Selon H’Yam Bkrông, présidente de la coopérative de tissage de brocatelle Tong Bong (commune d’Ea Kao, ville de Buon Ma Thuot, province de Dak Lak), chaque ornement sur les tissus raconte une histoire. Ces formes géométriques, lignes sinueuses ou motifs stylisés sont bien plus que décoratifs : ils sont porteurs de sens, reflets d’un imaginaire collectif transmis de mère en fille.
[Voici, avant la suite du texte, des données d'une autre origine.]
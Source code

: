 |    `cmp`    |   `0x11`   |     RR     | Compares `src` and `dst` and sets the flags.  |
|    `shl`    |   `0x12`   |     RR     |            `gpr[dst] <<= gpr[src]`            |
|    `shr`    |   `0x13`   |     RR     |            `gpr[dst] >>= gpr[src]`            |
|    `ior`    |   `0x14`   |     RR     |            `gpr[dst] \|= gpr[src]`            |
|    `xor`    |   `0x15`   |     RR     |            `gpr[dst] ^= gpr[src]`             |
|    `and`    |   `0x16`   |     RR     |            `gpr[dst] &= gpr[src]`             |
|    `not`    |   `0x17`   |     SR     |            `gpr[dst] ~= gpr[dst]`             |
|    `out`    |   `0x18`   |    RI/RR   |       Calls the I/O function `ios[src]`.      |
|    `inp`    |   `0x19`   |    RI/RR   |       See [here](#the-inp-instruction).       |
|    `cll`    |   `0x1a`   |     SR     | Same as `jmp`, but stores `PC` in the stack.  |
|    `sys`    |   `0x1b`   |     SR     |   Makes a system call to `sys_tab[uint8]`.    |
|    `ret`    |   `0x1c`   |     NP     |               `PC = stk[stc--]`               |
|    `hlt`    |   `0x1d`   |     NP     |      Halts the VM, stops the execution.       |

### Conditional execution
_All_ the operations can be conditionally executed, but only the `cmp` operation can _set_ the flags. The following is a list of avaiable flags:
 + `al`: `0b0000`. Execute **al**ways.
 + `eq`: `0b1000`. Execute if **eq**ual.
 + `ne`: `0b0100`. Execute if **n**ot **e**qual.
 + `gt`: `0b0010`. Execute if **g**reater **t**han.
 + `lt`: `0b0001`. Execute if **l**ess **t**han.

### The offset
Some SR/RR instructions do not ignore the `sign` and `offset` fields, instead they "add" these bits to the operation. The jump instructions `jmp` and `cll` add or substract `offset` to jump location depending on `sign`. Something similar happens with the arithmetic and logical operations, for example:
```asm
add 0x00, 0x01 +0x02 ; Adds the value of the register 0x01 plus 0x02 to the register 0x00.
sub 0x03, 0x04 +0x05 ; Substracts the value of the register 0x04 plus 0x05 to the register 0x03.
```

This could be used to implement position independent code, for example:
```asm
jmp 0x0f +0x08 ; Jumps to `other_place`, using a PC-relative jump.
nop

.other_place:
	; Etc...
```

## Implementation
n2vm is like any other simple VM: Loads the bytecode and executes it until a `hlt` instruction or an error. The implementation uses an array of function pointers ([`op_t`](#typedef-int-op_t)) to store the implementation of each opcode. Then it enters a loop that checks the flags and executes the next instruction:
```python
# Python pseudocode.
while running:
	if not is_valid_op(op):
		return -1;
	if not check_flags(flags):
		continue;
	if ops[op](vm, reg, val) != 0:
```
Le métier à tisser utilisé est un métier à ceinture dorsale, technique ancestrale basée sur l'entrelacement de fils tendus à la main. Avant même de commencer le tissage, l’artisane conçoit la composition du tissu : nombre de fils longitudinaux et transversaux, position des motifs, alternance des couleurs... Chaque étape exige précision et anticipation.
Les bandes ornementales, qui occupent entre un quart et un tiers de la surface du tissu, sont disposées le long de la trame. On y trouve également des lignes parallèles, droites ou en zigzag, ajoutant à la richesse visuelle de l’étoffe. La répartition des motifs varie selon le genre, l’usage quotidien ou cérémoniel, et parfois même selon le statut social. Plus les motifs sont complexes et les matières précieuses, plus ils révèlent le prestige de la personne qui les porte.
Un artisanat en renouveau, entre tradition et modernité
Parmi les techniques les plus raffinées figure le Kteh, qui consiste à combiner des fils de couleur avec des perles ou graines pour créer des motifs densément agencés, souvent sur les bords de vêtements, comme les ourlets ou ceintures. Ce procédé, particulièrement long et minutieux, était autrefois réservé aux familles aisées ou aux vêtements rituels.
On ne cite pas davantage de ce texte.